- TRY IT: Search the material below for the word "partitioned". Copy every line that has it.

- MATERIAL TO PROCESS:

+ + +

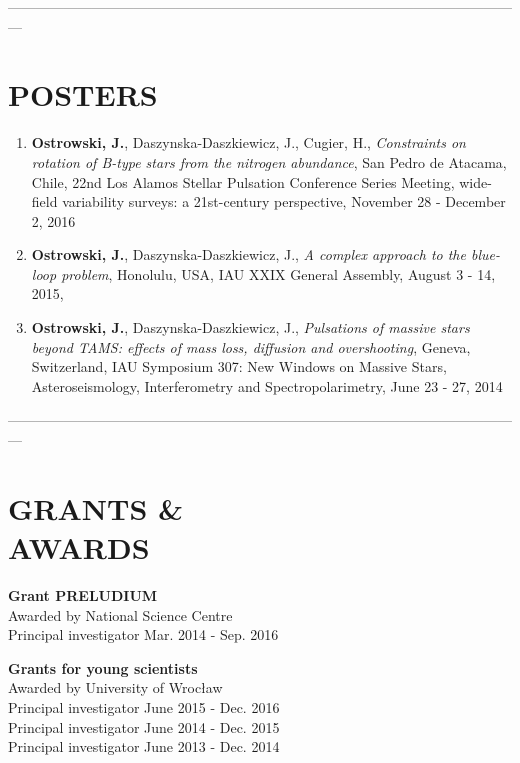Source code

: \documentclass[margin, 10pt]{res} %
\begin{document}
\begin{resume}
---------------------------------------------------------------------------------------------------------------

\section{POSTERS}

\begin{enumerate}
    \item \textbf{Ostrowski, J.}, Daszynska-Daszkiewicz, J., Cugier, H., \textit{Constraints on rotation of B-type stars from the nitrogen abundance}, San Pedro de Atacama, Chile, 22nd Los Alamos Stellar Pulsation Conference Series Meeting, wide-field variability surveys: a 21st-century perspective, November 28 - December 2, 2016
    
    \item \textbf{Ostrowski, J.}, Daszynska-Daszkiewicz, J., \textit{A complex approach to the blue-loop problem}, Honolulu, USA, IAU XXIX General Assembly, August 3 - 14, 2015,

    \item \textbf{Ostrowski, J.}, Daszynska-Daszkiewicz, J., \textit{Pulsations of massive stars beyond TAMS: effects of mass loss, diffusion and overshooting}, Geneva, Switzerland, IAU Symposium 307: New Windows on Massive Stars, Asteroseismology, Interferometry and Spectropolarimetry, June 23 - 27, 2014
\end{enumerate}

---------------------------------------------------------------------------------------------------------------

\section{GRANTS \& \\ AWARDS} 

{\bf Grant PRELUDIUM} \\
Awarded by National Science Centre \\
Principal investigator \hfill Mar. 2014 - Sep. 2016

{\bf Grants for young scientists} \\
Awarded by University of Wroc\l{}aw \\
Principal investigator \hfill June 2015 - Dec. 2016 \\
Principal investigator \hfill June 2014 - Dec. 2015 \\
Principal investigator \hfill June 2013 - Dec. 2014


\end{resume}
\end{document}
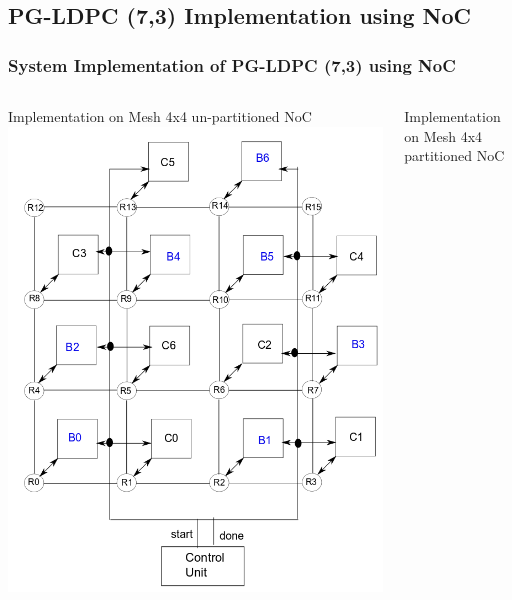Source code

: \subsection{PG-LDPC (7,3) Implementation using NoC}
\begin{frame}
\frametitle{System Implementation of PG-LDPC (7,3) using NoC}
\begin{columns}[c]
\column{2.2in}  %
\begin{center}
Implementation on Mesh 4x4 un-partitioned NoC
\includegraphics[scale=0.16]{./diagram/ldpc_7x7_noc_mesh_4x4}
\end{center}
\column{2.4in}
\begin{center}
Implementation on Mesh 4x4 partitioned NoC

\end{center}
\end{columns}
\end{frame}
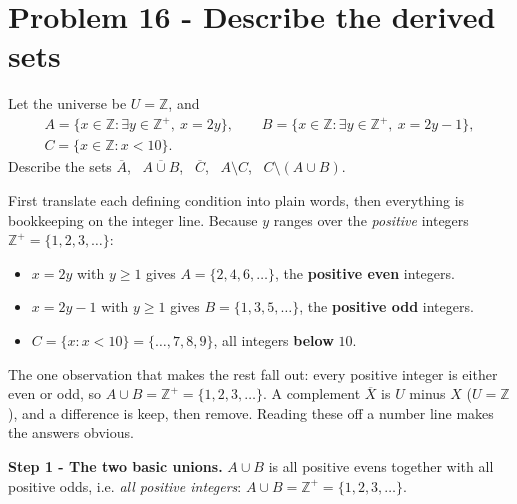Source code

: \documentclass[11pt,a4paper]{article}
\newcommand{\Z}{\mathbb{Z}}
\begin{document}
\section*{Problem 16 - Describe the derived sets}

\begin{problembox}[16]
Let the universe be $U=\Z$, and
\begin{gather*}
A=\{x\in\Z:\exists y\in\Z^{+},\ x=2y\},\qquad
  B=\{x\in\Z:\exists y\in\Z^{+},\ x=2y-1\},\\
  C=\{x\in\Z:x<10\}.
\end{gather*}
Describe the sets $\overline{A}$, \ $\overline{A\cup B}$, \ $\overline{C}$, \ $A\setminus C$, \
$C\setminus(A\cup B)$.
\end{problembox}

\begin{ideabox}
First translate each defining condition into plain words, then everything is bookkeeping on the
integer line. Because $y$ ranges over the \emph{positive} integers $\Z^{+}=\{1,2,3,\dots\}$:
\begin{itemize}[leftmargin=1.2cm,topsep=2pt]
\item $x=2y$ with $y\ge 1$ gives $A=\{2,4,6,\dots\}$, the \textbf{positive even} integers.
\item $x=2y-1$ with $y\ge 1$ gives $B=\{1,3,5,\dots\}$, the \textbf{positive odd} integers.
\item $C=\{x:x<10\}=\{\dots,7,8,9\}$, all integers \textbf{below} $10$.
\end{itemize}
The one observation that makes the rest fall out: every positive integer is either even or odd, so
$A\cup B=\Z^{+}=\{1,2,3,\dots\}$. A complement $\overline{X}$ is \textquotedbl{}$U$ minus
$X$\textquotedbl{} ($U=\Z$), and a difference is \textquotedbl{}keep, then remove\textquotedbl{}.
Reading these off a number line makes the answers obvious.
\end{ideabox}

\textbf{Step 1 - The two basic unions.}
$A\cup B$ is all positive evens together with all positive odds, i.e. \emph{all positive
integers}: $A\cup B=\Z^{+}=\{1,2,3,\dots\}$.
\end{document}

+ + +

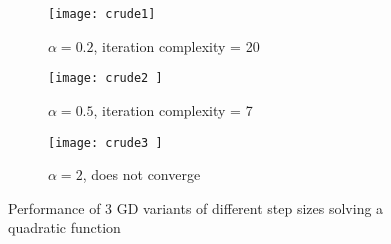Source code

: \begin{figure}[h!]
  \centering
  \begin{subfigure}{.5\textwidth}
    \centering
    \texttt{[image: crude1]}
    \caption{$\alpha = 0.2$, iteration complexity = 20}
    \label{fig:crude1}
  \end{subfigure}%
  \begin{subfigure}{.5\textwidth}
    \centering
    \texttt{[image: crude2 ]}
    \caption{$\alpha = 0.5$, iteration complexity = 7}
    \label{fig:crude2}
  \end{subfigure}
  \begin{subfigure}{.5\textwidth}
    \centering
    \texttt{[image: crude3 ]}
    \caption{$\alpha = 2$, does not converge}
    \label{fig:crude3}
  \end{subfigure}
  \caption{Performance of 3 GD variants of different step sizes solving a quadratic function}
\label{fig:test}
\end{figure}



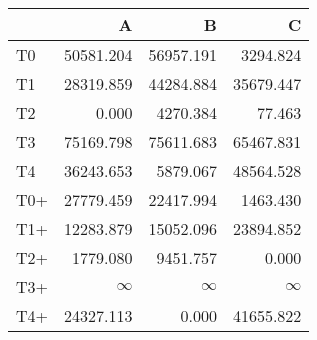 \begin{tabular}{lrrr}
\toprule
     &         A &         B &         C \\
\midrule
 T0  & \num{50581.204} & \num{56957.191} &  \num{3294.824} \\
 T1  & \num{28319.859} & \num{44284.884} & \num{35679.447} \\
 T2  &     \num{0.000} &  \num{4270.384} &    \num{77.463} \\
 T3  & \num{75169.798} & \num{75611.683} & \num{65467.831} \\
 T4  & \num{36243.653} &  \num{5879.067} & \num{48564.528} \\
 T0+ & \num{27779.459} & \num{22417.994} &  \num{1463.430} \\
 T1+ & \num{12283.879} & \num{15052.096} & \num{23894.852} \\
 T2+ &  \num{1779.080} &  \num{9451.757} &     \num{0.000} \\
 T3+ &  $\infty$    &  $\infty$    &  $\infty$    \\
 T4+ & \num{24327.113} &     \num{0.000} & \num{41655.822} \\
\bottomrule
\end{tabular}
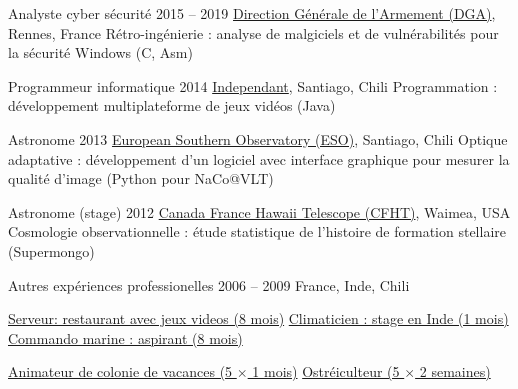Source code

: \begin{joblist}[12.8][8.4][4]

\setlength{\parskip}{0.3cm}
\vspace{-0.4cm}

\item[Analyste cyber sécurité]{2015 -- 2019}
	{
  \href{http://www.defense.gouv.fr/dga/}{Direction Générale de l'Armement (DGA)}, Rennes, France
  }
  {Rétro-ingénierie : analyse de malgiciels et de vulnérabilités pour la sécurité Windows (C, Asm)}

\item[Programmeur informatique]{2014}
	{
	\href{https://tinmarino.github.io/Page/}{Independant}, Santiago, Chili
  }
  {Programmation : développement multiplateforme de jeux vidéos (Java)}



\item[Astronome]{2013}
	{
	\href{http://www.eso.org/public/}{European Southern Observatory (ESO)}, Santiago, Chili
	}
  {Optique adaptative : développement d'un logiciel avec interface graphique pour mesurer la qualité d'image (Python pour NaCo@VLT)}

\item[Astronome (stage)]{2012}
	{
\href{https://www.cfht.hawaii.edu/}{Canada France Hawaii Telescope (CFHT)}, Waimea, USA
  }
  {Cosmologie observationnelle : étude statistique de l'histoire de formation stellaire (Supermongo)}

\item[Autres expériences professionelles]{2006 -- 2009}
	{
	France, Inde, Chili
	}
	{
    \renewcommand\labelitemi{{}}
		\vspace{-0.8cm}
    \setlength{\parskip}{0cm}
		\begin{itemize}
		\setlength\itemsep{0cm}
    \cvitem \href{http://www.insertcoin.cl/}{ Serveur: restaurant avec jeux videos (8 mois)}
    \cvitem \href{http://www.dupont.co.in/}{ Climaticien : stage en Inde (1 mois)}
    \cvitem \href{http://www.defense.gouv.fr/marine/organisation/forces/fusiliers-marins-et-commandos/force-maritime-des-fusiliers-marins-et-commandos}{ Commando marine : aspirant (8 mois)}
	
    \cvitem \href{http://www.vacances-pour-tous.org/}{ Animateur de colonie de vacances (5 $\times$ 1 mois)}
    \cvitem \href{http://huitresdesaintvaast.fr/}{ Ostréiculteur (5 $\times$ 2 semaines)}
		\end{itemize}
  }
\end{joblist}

+ + +

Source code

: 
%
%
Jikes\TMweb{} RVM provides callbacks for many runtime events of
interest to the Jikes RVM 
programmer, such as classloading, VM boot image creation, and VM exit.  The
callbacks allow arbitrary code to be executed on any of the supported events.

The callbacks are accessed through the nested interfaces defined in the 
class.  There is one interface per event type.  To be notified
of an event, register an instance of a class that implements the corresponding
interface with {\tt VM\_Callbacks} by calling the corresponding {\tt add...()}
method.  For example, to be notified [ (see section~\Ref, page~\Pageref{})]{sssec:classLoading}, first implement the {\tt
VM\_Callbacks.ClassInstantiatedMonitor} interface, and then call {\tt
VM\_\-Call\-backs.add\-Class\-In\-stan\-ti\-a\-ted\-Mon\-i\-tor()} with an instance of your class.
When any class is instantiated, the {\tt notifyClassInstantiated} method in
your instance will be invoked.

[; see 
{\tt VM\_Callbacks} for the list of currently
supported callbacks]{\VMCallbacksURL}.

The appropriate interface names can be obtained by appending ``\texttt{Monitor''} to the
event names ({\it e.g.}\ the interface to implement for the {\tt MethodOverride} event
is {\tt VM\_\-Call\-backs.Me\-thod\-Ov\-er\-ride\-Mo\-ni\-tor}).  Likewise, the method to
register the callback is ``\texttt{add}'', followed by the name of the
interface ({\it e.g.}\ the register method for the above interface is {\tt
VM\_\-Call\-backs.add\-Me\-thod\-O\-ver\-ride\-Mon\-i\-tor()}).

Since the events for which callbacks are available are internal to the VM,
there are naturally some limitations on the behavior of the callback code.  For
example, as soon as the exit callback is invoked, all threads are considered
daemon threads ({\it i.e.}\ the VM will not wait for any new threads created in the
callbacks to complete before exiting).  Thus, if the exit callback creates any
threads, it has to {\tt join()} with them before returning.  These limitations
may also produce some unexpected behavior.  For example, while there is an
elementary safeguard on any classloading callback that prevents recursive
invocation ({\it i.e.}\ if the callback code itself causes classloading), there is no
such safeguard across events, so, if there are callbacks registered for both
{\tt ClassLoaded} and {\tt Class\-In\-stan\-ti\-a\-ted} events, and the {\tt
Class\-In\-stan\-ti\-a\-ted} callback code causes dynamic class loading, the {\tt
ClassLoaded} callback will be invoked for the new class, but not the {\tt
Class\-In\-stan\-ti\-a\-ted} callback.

+ + +

- RESPONSE BOX:
Implementation on Mesh 4x4 un-partitioned NoC
Implementation on Mesh 4x4 partitioned NoC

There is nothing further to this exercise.